**Your instructions:** Apart from the images, every record below must be given again without alteration.

**Extracted entries:**

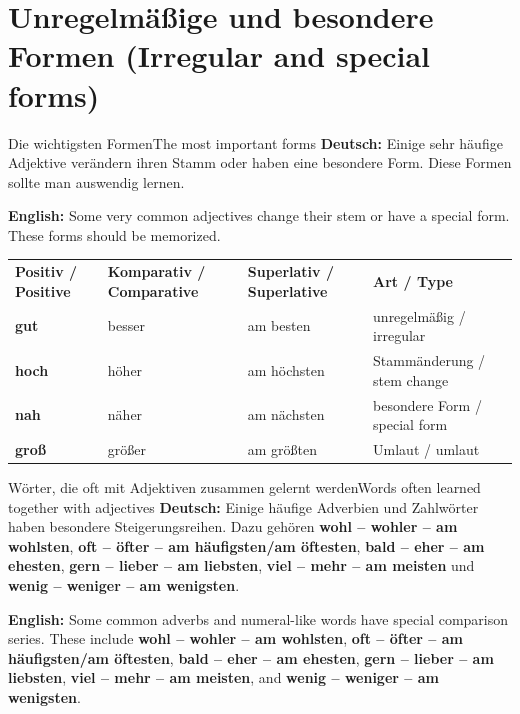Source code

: \documentclass[a4paper,11pt]{article}
\newcommand{\GermanText}[1]{\textbf{Deutsch: }#1\par}
\newcommand{\EnglishText}[1]{{\small\color{SoftGray}\textbf{English: }#1\par}}
\begin{document}
\section{Unregelmäßige und besondere Formen \textnormal{(Irregular and special forms)}}

\begin{grammarentry}{Die wichtigsten Formen}{The most important forms}
\GermanText{Einige sehr häufige Adjektive verändern ihren Stamm oder haben eine besondere Form. Diese Formen sollte man auswendig lernen.}
\EnglishText{Some very common adjectives change their stem or have a special form. These forms should be memorized.}
\end{grammarentry}

\begin{longtable}{>{\bfseries}p{3.2cm}|p{3.6cm}|p{3.8cm}|p{3.2cm}}
\rowcolor{HeaderBlueDark}
\color{white}\textbf{Positiv / Positive} &
\color{white}\textbf{Komparativ / Comparative} &
\color{white}\textbf{Superlativ / Superlative} &
\color{white}\textbf{Art / Type} \\
gut & besser & am besten & unregelmäßig / irregular \\
hoch & höher & am höchsten & Stammänderung / stem change \\
nah & näher & am nächsten & besondere Form / special form \\
groß & größer & am größten & Umlaut / umlaut \\
\end{longtable}

\begin{grammarentry}{Wörter, die oft mit Adjektiven zusammen gelernt werden}{Words often learned together with adjectives}
\GermanText{Einige häufige Adverbien und Zahlwörter haben besondere Steigerungsreihen. Dazu gehören \textbf{wohl -- wohler -- am wohlsten}, \textbf{oft -- öfter -- am häufigsten/am öftesten}, \textbf{bald -- eher -- am ehesten}, \textbf{gern -- lieber -- am liebsten}, \textbf{viel -- mehr -- am meisten} und \textbf{wenig -- weniger -- am wenigsten}.}
\EnglishText{Some common adverbs and numeral-like words have special comparison series. These include \textbf{wohl -- wohler -- am wohlsten}, \textbf{oft -- öfter -- am häufigsten/am öftesten}, \textbf{bald -- eher -- am ehesten}, \textbf{gern -- lieber -- am liebsten}, \textbf{viel -- mehr -- am meisten}, and \textbf{wenig -- weniger -- am wenigsten}.}
\end{grammarentry}
\end{document}
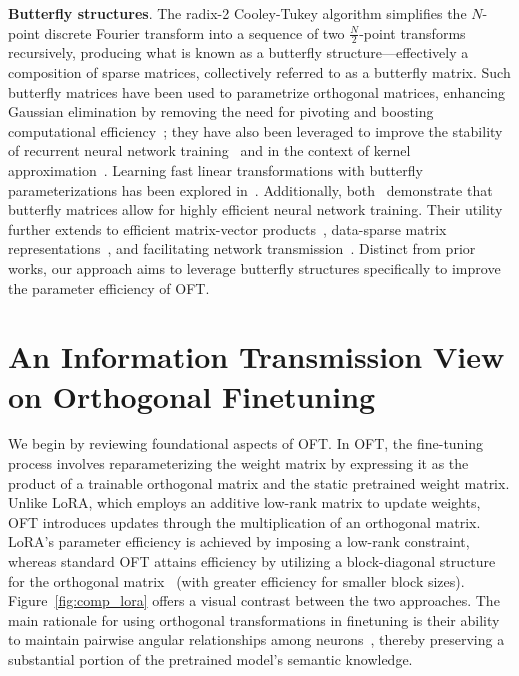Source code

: \textbf{Butterfly structures}. The radix-2 Cooley-Tukey algorithm simplifies the $N$-point discrete Fourier transform into a sequence of two $\frac{N}{2}$-point transforms recursively, producing what is known as a butterfly structure—effectively a composition of sparse matrices, collectively referred to as a butterfly matrix. Such butterfly matrices have been used to parametrize orthogonal matrices, enhancing Gaussian elimination by removing the need for pivoting and boosting computational efficiency~\cite{parker1995random}; they have also been leveraged to improve the stability of recurrent neural network training~\cite{jing2017tunable} and in the context of kernel approximation~\cite{munkhoeva2018quadrature}. Learning fast linear transformations with butterfly parameterizations has been explored in~\cite{dao2019learning,dao2019kaleidoscope}. Additionally, both~\cite{chen2022pixelated,dao2022monarch} demonstrate that butterfly matrices allow for highly efficient neural network training. Their utility further extends to efficient matrix-vector products~\cite{michielssen1996multilevel,o2010algorithm}, data-sparse matrix representations~\cite{li2015butterfly}, and facilitating network transmission~\cite{klasing1994broadcasting,li2003linear,rajasingh2016transmission}. Distinct from prior works, our approach aims to leverage butterfly structures specifically to improve the parameter efficiency of OFT.

\section{An Information Transmission View on Orthogonal Finetuning}

We begin by reviewing foundational aspects of OFT. In OFT, the fine-tuning process involves reparameterizing the weight matrix by expressing it as the product of a trainable orthogonal matrix and the static pretrained weight matrix. Unlike LoRA, which employs an additive low-rank matrix to update weights, OFT introduces updates through the multiplication of an orthogonal matrix. LoRA’s parameter efficiency is achieved by imposing a low-rank constraint, whereas standard OFT attains efficiency by utilizing a block-diagonal structure for the orthogonal matrix~\cite{qiu2023controlling} (with greater efficiency for smaller block sizes). Figure~\ref{fig:comp_lora} offers a visual contrast between the two approaches. The main rationale for using orthogonal transformations in finetuning is their ability to maintain pairwise angular relationships among neurons~\cite{liu2018learning,liu2021orthogonal,qiu2023controlling}, thereby preserving a substantial portion of the pretrained model’s semantic knowledge.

**Answer area:**
Source code

: \documentclass[a4paper,11pt]{article}
\newcommand{\GermanText}[1]{\textbf{Deutsch: }#1\par}
\newcommand{\EnglishText}[1]{{\small\color{SoftGray}\textbf{English: }#1\par}}
\begin{document}
\section{Unregelmäßige und besondere Formen \textnormal{(Irregular and special forms)}}

\begin{grammarentry}{Die wichtigsten Formen}{The most important forms}
\GermanText{Einige sehr häufige Adjektive verändern ihren Stamm oder haben eine besondere Form. Diese Formen sollte man auswendig lernen.}
\EnglishText{Some very common adjectives change their stem or have a special form. These forms should be memorized.}
\end{grammarentry}

\begin{longtable}{>{\bfseries}p{3.2cm}|p{3.6cm}|p{3.8cm}|p{3.2cm}}
\rowcolor{HeaderBlueDark}
\color{white}\textbf{Positiv / Positive} &
\color{white}\textbf{Komparativ / Comparative} &
\color{white}\textbf{Superlativ / Superlative} &
\color{white}\textbf{Art / Type} \\
gut & besser & am besten & unregelmäßig / irregular \\
hoch & höher & am höchsten & Stammänderung / stem change \\
nah & näher & am nächsten & besondere Form / special form \\
groß & größer & am größten & Umlaut / umlaut \\
\end{longtable}

\begin{grammarentry}{Wörter, die oft mit Adjektiven zusammen gelernt werden}{Words often learned together with adjectives}
\GermanText{Einige häufige Adverbien und Zahlwörter haben besondere Steigerungsreihen. Dazu gehören \textbf{wohl -- wohler -- am wohlsten}, \textbf{oft -- öfter -- am häufigsten/am öftesten}, \textbf{bald -- eher -- am ehesten}, \textbf{gern -- lieber -- am liebsten}, \textbf{viel -- mehr -- am meisten} und \textbf{wenig -- weniger -- am wenigsten}.}
\EnglishText{Some common adverbs and numeral-like words have special comparison series. These include \textbf{wohl -- wohler -- am wohlsten}, \textbf{oft -- öfter -- am häufigsten/am öftesten}, \textbf{bald -- eher -- am ehesten}, \textbf{gern -- lieber -- am liebsten}, \textbf{viel -- mehr -- am meisten}, and \textbf{wenig -- weniger -- am wenigsten}.}
\end{grammarentry}
\end{document}
Source code

: \textbf{Butterfly structures}. The radix-2 Cooley-Tukey algorithm simplifies the $N$-point discrete Fourier transform into a sequence of two $\frac{N}{2}$-point transforms recursively, producing what is known as a butterfly structure—effectively a composition of sparse matrices, collectively referred to as a butterfly matrix. Such butterfly matrices have been used to parametrize orthogonal matrices, enhancing Gaussian elimination by removing the need for pivoting and boosting computational efficiency~\cite{parker1995random}; they have also been leveraged to improve the stability of recurrent neural network training~\cite{jing2017tunable} and in the context of kernel approximation~\cite{munkhoeva2018quadrature}. Learning fast linear transformations with butterfly parameterizations has been explored in~\cite{dao2019learning,dao2019kaleidoscope}. Additionally, both~\cite{chen2022pixelated,dao2022monarch} demonstrate that butterfly matrices allow for highly efficient neural network training. Their utility further extends to efficient matrix-vector products~\cite{michielssen1996multilevel,o2010algorithm}, data-sparse matrix representations~\cite{li2015butterfly}, and facilitating network transmission~\cite{klasing1994broadcasting,li2003linear,rajasingh2016transmission}. Distinct from prior works, our approach aims to leverage butterfly structures specifically to improve the parameter efficiency of OFT.

\section{An Information Transmission View on Orthogonal Finetuning}

We begin by reviewing foundational aspects of OFT. In OFT, the fine-tuning process involves reparameterizing the weight matrix by expressing it as the product of a trainable orthogonal matrix and the static pretrained weight matrix. Unlike LoRA, which employs an additive low-rank matrix to update weights, OFT introduces updates through the multiplication of an orthogonal matrix. LoRA’s parameter efficiency is achieved by imposing a low-rank constraint, whereas standard OFT attains efficiency by utilizing a block-diagonal structure for the orthogonal matrix~\cite{qiu2023controlling} (with greater efficiency for smaller block sizes). Figure~\ref{fig:comp_lora} offers a visual contrast between the two approaches. The main rationale for using orthogonal transformations in finetuning is their ability to maintain pairwise angular relationships among neurons~\cite{liu2018learning,liu2021orthogonal,qiu2023controlling}, thereby preserving a substantial portion of the pretrained model’s semantic knowledge.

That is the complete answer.